__TASK DESCRIPTION__. Transcribe the listing exactly, skipping every picture.

__INFORMATION__.
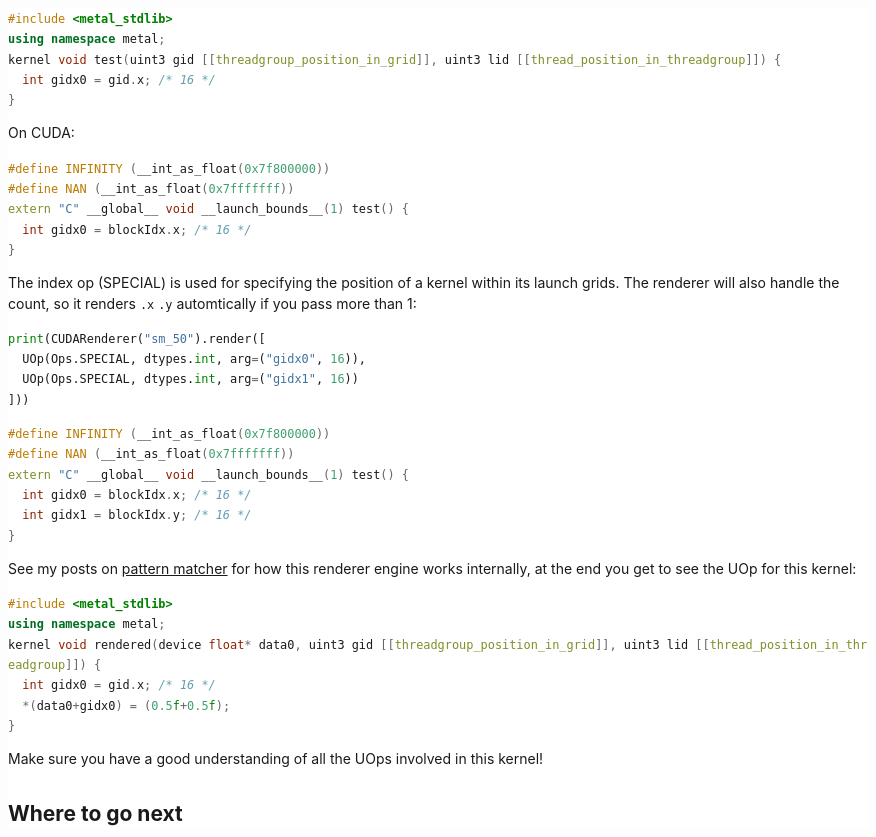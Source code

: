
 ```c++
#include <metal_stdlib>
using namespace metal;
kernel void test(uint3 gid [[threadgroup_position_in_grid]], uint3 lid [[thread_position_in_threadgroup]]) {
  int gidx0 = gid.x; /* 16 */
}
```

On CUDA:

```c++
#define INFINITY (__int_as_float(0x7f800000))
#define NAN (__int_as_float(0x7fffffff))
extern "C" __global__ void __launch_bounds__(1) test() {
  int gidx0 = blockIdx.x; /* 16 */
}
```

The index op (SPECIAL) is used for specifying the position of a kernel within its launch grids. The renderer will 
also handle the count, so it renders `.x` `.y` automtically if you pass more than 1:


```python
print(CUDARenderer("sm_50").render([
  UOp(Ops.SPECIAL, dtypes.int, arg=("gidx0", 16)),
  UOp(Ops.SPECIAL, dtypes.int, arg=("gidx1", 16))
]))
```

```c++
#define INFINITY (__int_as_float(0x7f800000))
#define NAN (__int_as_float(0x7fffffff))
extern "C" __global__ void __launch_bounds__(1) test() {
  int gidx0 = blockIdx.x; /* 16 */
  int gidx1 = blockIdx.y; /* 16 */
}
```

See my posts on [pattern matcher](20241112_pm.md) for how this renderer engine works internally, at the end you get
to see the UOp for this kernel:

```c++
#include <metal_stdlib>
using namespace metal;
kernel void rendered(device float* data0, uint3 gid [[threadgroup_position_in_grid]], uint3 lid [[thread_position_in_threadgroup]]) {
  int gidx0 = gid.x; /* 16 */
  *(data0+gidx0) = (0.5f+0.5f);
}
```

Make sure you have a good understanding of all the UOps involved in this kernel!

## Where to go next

__EXPECTED ANSWER__.
Source code

:
 ```c++
#include <metal_stdlib>
using namespace metal;
kernel void test(uint3 gid [[threadgroup_position_in_grid]], uint3 lid [[thread_position_in_threadgroup]]) {
  int gidx0 = gid.x; /* 16 */
}
```

On CUDA:

```c++
#define INFINITY (__int_as_float(0x7f800000))
#define NAN (__int_as_float(0x7fffffff))
extern "C" __global__ void __launch_bounds__(1) test() {
  int gidx0 = blockIdx.x; /* 16 */
}
```

The index op (SPECIAL) is used for specifying the position of a kernel within its launch grids. The renderer will 
also handle the count, so it renders `.x` `.y` automtically if you pass more than 1:


```python
print(CUDARenderer("sm_50").render([
  UOp(Ops.SPECIAL, dtypes.int, arg=("gidx0", 16)),
  UOp(Ops.SPECIAL, dtypes.int, arg=("gidx1", 16))
]))
```

```c++
#define INFINITY (__int_as_float(0x7f800000))
#define NAN (__int_as_float(0x7fffffff))
extern "C" __global__ void __launch_bounds__(1) test() {
  int gidx0 = blockIdx.x; /* 16 */
  int gidx1 = blockIdx.y; /* 16 */
}
```

See my posts on [pattern matcher](20241112_pm.md) for how this renderer engine works internally, at the end you get
to see the UOp for this kernel:

```c++
#include <metal_stdlib>
using namespace metal;
kernel void rendered(device float* data0, uint3 gid [[threadgroup_position_in_grid]], uint3 lid [[thread_position_in_threadgroup]]) {
  int gidx0 = gid.x; /* 16 */
  *(data0+gidx0) = (0.5f+0.5f);
}
```

Make sure you have a good understanding of all the UOps involved in this kernel!

## Where to go next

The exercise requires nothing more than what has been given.